(EXTRACTED MATERIAL)
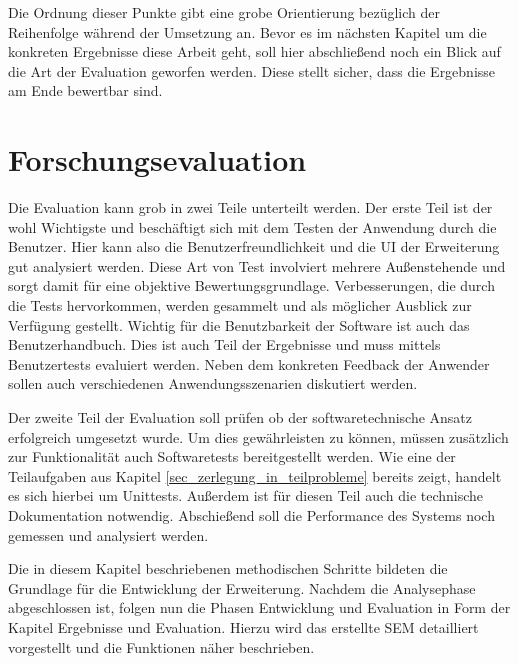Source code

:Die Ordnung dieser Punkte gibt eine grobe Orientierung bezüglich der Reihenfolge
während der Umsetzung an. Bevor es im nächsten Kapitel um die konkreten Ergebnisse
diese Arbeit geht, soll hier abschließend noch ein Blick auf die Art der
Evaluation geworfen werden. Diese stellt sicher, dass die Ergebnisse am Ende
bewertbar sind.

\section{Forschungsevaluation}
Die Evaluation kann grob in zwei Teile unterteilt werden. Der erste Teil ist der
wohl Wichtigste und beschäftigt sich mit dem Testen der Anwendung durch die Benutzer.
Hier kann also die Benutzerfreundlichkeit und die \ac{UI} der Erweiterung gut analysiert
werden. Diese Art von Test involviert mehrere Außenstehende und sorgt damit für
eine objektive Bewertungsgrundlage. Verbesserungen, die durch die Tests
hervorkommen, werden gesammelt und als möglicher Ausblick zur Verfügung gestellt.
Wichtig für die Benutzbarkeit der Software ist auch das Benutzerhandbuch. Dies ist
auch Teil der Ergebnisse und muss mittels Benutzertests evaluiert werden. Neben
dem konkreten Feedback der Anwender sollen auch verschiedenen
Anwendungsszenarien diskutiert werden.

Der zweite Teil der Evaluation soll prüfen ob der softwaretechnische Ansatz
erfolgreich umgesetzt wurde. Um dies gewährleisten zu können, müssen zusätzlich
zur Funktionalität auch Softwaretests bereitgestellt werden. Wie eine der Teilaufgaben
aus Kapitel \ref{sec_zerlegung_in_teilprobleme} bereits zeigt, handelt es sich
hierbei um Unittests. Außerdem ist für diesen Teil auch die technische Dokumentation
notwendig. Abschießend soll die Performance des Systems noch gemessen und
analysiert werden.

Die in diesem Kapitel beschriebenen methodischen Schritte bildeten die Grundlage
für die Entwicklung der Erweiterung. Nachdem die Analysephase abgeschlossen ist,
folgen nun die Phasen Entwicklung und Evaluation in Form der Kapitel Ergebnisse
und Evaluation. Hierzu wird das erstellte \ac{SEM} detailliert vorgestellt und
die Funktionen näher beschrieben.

(ACTIVITY) Each line of the records above that contains the word "Kapitel" should be counted; give the resulting number without further words.

(ANSWER TO THE PROBLEM) 4